(Task brief) State, as a number alone, how many lines of the data contain the string "Freaking".

(Stored entries)
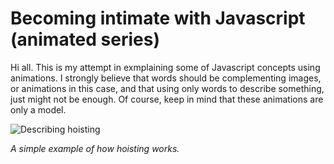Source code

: # Becoming intimate with Javascript (animated series)

Hi all. This is my attempt in exmplaining some of Javascript concepts using animations. I strongly believe that words should be complementing images, or animations in this case, and that using only words to describe something, just might not be enough. Of course, keep in mind that these animations are only a model. 

![Describing hoisting](animations/two.gif)

*A simple example of how hoisting works.*
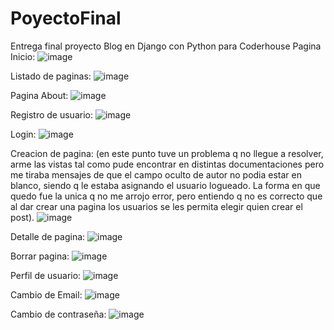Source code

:# PoyectoFinal
Entrega final proyecto Blog en Django con Python para Coderhouse
Pagina Inicio:
![image](https://user-images.githubusercontent.com/109445669/216763033-d8842fda-f163-43da-a80f-8c8d3c15e218.png)

Listado de paginas:
![image](https://user-images.githubusercontent.com/109445669/216763050-147b7513-0305-4c56-ac7f-55de0d848273.png)

Pagina About:
![image](https://user-images.githubusercontent.com/109445669/216763068-6902cc49-79e8-4ff8-b101-b3ea01ef0dc6.png)

Registro de usuario:
![image](https://user-images.githubusercontent.com/109445669/216763083-8bc84265-2d38-45a4-92ea-62c89c4a4f1d.png)

Login:
![image](https://user-images.githubusercontent.com/109445669/216763095-a9404eb5-d426-48d1-a2a2-43b8ed9b8b5e.png)

Creacion de pagina:
(en este punto tuve un problema q no llegue a resolver, arme las vistas tal como pude encontrar en distintas documentaciones pero me tiraba mensajes de que el campo oculto de autor no podia estar en blanco, siendo q le estaba asignando el usuario logueado. La forma en que quedo fue la unica q no me arrojo error, pero entiendo q no es correcto que al dar crear una pagina los usuarios se les permita elegir quien crear el post).
![image](https://user-images.githubusercontent.com/109445669/216763111-aa0669b3-307f-4ed9-a848-147661eca263.png)

Detalle de pagina:
![image](https://user-images.githubusercontent.com/109445669/216763163-b9ba6fcf-9cdd-408c-a7f0-071ee98a33a3.png)

Borrar pagina:
![image](https://user-images.githubusercontent.com/109445669/216763182-38bacf57-b9ba-4dd0-ad3c-3204d3f14063.png)

Perfil de usuario:
![image](https://user-images.githubusercontent.com/109445669/216763193-fc02b09a-3a75-4a1b-92f2-b25acb62fd0c.png)

Cambio de Email:
![image](https://user-images.githubusercontent.com/109445669/216763208-2ebe3553-5795-40d0-9e0d-4ac1c9b08c08.png)

Cambio de contraseña:
![image](https://user-images.githubusercontent.com/109445669/216763220-e0220fbd-2eb7-4aa1-9c3c-051ebcb14b2d.png)


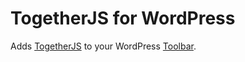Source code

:TogetherJS for WordPress
========================

Adds [TogetherJS](http://togetherjs.com) to your WordPress [Toolbar](http://codex.wordpress.org/Toolbar).
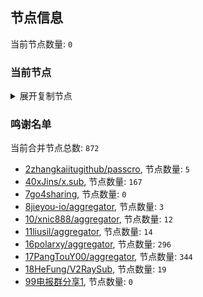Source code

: 
## 节点信息
当前节点数量: `0`
### 当前节点
<details>
  <summary>展开复制节点</summary>

    

</details>

### 鸣谢名单
当前合并节点总数: `872`
- [2zhangkaiitugithub/passcro](https://github.com/zhangkaiitugithub/passcro), 节点数量: `5`
- [40xJins/x.sub](https://github.com/0xJins/x.sub), 节点数量: `167`
- [7go4sharing](https://github.com/go4sharing), 节点数量: `0`
- [8jieyou-io/aggregator](https://github.com/jieyou-io/aggregator), 节点数量: `3`
- [10/xnic888/aggregator](https://github.com/xnic888/aggregator), 节点数量: `12`
- [11liusil/aggregator](https://github.com/liusil/aggregator), 节点数量: `14`
- [16polarxy/aggregator](https://github.com/polarxy/aggregator), 节点数量: `296`
- [17PangTouY00/aggregator](https://github.com/PangTouY00/aggregator), 节点数量: `344`
- [18HeFung/V2RaySub](https://github.com/HeFung/V2RaySub), 节点数量: `19`
- [99电报群分享1](https://github.com/cdddbc/getAirport), 节点数量: `0`


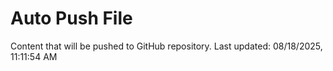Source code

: # Auto Push File

Content that will be pushed to GitHub repository.
Last updated: 08/18/2025, 11:11:54 AM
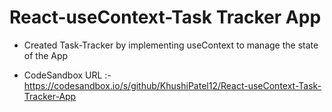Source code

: # React-useContext-Task Tracker App

- Created Task-Tracker by implementing useContext to manage the state of the App

- CodeSandbox URL :- https://codesandbox.io/s/github/KhushiPatel12/React-useContext-Task-Tracker-App
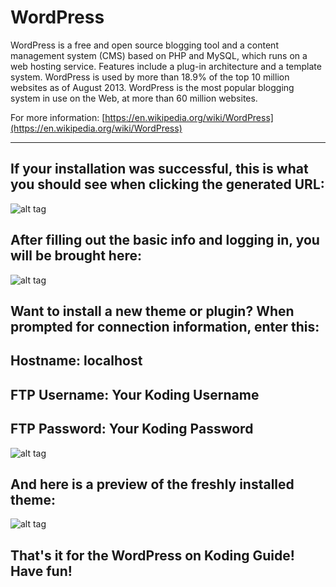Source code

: WordPress
============

WordPress is a free and open source blogging tool and a content management system (CMS) based on PHP and MySQL, which runs on a web hosting service. Features include a plug-in architecture and a template system. WordPress is used by more than 18.9% of the top 10 million websites as of August 2013. WordPress is the most popular blogging system in use on the Web, at more than 60 million websites.


For more information: [https://en.wikipedia.org/wiki/WordPress](https://en.wikipedia.org/wiki/WordPress) 


_________________________



If your installation was successful, this is what you should see when clicking the generated URL: 
--------------------------


![alt tag](https://i.imgur.com/I4wgPux.png)


After filling out the basic info and logging in, you will be brought here: 
--------------------------


![alt tag](https://i.imgur.com/IUgwK3S.png)


Want to install a new theme or plugin? When prompted for connection information, enter this: 
--------------------------
Hostname: localhost
--------------------------
FTP Username: Your Koding Username
--------------------------
FTP Password: Your Koding Password
--------------------------


![alt tag](https://i.imgur.com/zg9o6lZ.png)


And here is a preview of the freshly installed theme: 
--------------------------


![alt tag](https://i.imgur.com/qycJmsH.png)



That's it for the WordPress on Koding Guide! Have fun!
--------------------------





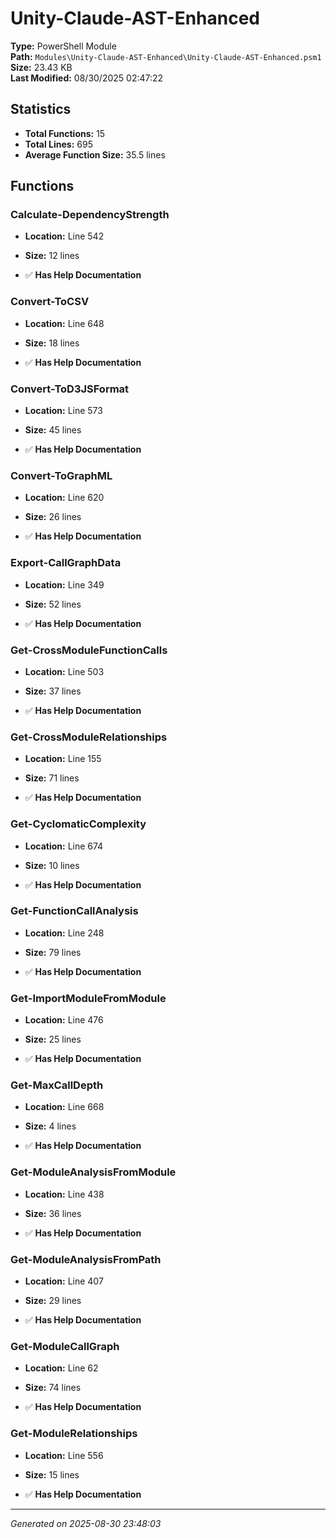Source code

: # Unity-Claude-AST-Enhanced

**Type:** PowerShell Module  
**Path:** `Modules\Unity-Claude-AST-Enhanced\Unity-Claude-AST-Enhanced.psm1`  
**Size:** 23.43 KB  
**Last Modified:** 08/30/2025 02:47:22  

## Statistics

- **Total Functions:** 15
- **Total Lines:** 695
- **Average Function Size:** 35.5 lines

## Functions


### Calculate-DependencyStrength

- **Location:** Line 542
- **Size:** 12 lines

- ✅ **Has Help Documentation** 
### Convert-ToCSV

- **Location:** Line 648
- **Size:** 18 lines

- ✅ **Has Help Documentation** 
### Convert-ToD3JSFormat

- **Location:** Line 573
- **Size:** 45 lines

- ✅ **Has Help Documentation** 
### Convert-ToGraphML

- **Location:** Line 620
- **Size:** 26 lines

- ✅ **Has Help Documentation** 
### Export-CallGraphData

- **Location:** Line 349
- **Size:** 52 lines

- ✅ **Has Help Documentation** 
### Get-CrossModuleFunctionCalls

- **Location:** Line 503
- **Size:** 37 lines

- ✅ **Has Help Documentation** 
### Get-CrossModuleRelationships

- **Location:** Line 155
- **Size:** 71 lines

- ✅ **Has Help Documentation** 
### Get-CyclomaticComplexity

- **Location:** Line 674
- **Size:** 10 lines

- ✅ **Has Help Documentation** 
### Get-FunctionCallAnalysis

- **Location:** Line 248
- **Size:** 79 lines

- ✅ **Has Help Documentation** 
### Get-ImportModuleFromModule

- **Location:** Line 476
- **Size:** 25 lines

- ✅ **Has Help Documentation** 
### Get-MaxCallDepth

- **Location:** Line 668
- **Size:** 4 lines

- ✅ **Has Help Documentation** 
### Get-ModuleAnalysisFromModule

- **Location:** Line 438
- **Size:** 36 lines

- ✅ **Has Help Documentation** 
### Get-ModuleAnalysisFromPath

- **Location:** Line 407
- **Size:** 29 lines

- ✅ **Has Help Documentation** 
### Get-ModuleCallGraph

- **Location:** Line 62
- **Size:** 74 lines

- ✅ **Has Help Documentation** 
### Get-ModuleRelationships

- **Location:** Line 556
- **Size:** 15 lines

- ✅ **Has Help Documentation**

---
*Generated on 2025-08-30 23:48:03*
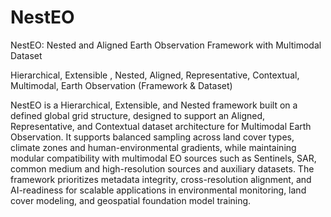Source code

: # NestEO
NestEO: Nested and Aligned Earth Observation Framework with Multimodal Dataset  
  
Hierarchical, Extensible , Nested, Aligned, Representative, Contextual, Multimodal, Earth Observation (Framework & Dataset)

NestEO is a Hierarchical, Extensible, and Nested framework built on a  defined global grid structure, designed to support an Aligned, Representative, and Contextual dataset architecture for Multimodal Earth Observation. It supports balanced sampling across land cover types, climate zones and human-environmental gradients, while maintaining modular compatibility with multimodal EO sources such as Sentinels, SAR, common medium and high-resolution sources and auxiliary datasets. The framework prioritizes metadata integrity, cross-resolution alignment, and AI-readiness for scalable applications in environmental monitoring, land cover modeling, and geospatial foundation model training.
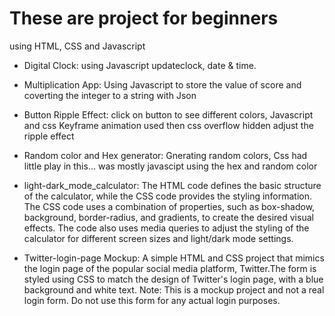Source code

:# These are project for beginners
using HTML, CSS and Javascript
* Digital Clock: using Javascript updateclock, date & time.

* Multiplication App: Using Javascript to store the value of score and coverting the integer to a string with Json

* Button Ripple Effect: click on button to see different colors, Javascript and css Keyframe animation used then css overflow hidden adjust the ripple effect

* Random color and Hex generator: Gnerating random colors, Css had little play in this... was mostly javascipt using the hex and random color

* light-dark_mode_calculator: The HTML code defines the basic structure of the calculator, while the CSS code provides the styling information. The CSS code uses a combination of properties, such as box-shadow, background, border-radius, and gradients, to create the desired visual effects. The code also uses media queries to adjust the styling of the calculator for different screen sizes and light/dark mode settings.

* Twitter-login-page Mockup: A simple HTML and CSS project that mimics the login page of the popular social media platform, Twitter.The form is styled using CSS to match the design of Twitter's login page, with a blue background and white text. Note: This is a mockup project and not a real login form. Do not use this form for any actual login purposes.
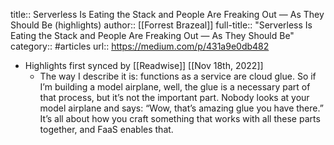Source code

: title:: Serverless Is Eating the Stack and People Are Freaking Out — As They Should Be (highlights)
author:: [[Forrest Brazeal]]
full-title:: "Serverless Is Eating the Stack and People Are Freaking Out — As They Should Be"
category:: #articles
url:: https://medium.com/p/431a9e0db482

- Highlights first synced by [[Readwise]] [[Nov 18th, 2022]]
	- The way I describe it is: functions as a service are cloud glue. So if I’m building a model airplane, well, the glue is a necessary part of that process, but it’s not the important part. Nobody looks at your model airplane and says: “Wow, that’s amazing glue you have there.” It’s all about how you craft something that works with all these parts together, and FaaS enables that.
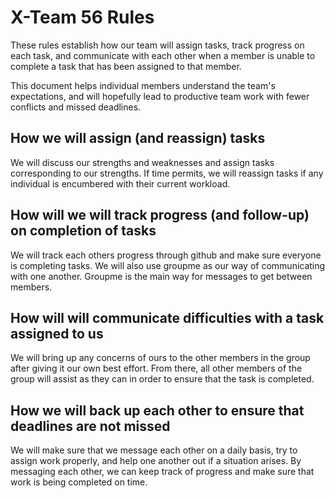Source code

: # X-Team 56 Rules

These rules establish how our team will assign tasks,
track progress on each task, and communicate with each other 
when a member is unable to complete a task that has been assigned to that member.

This document helps individual members understand the team's expectations,
and will hopefully lead to productive team work with fewer conflicts
and missed deadlines.

## How we will assign (and reassign) tasks

We will discuss our strengths and weaknesses and assign tasks corresponding to our strengths. 
If time permits, we will reassign tasks if any individual is encumbered with their current workload.


## How will we will track progress (and follow-up) on completion of tasks

We will track each others progress through github and make sure everyone is completing tasks. We will also use groupme as our 
way of communicating with one another. Groupme is the main way for messages to get between members.

## How will will communicate difficulties with a task assigned to us
We will bring up any concerns of ours to the other members in the group after giving it our own best effort. From there,
all other members of the group will assist as they can in order to ensure that the task is completed.


## How we will back up each other to ensure that deadlines are not missed

We will make sure that we message each other on a daily basis, try to assign
work properly, and help one another out if a situation arises. By messaging
each other, we can keep track of progress and make sure that work is being completed 
on time.





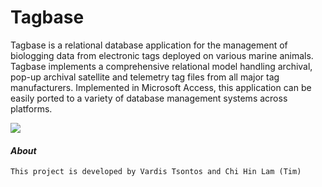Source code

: # Tagbase #

Tagbase is a relational database application for the management of biologging data from electronic tags deployed on various marine animals. Tagbase implements a comprehensive relational model handling archival, pop-up archival satellite and telemetry tag files from all major tag manufacturers. Implemented in Microsoft Access, this application can be easily ported to a variety of database management systems across platforms.

![](https://github.com/tagbase/tagbase/wiki/images/workflow.jpg)

#### _About_ ####
`This project is developed by Vardis Tsontos and Chi Hin Lam (Tim)`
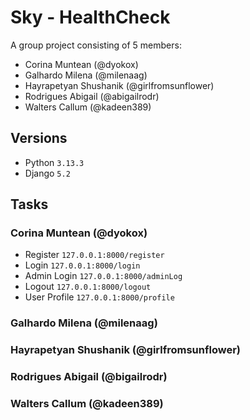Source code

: 
# Sky - HealthCheck
A group project consisting of 5 members:
- Corina Muntean (@dyokox)
- Galhardo Milena (@milenaag)
- Hayrapetyan Shushanik (@girlfromsunflower)
- Rodrigues Abigail (@abigailrodr)
- Walters Callum (@kadeen389)

## Versions

- Python `3.13.3`
- Django `5.2`

## Tasks
### Corina Muntean (@dyokox)
- Register `127.0.0.1:8000/register`
- Login `127.0.0.1:8000/login`
- Admin Login `127.0.0.1:8000/adminLog`
- Logout `127.0.0.1:8000/logout`
- User Profile `127.0.0.1:8000/profile`

### Galhardo Milena (@milenaag)
### Hayrapetyan Shushanik (@girlfromsunflower)
### Rodrigues Abigail (@bigailrodr)
### Walters Callum (@kadeen389)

(Result) 2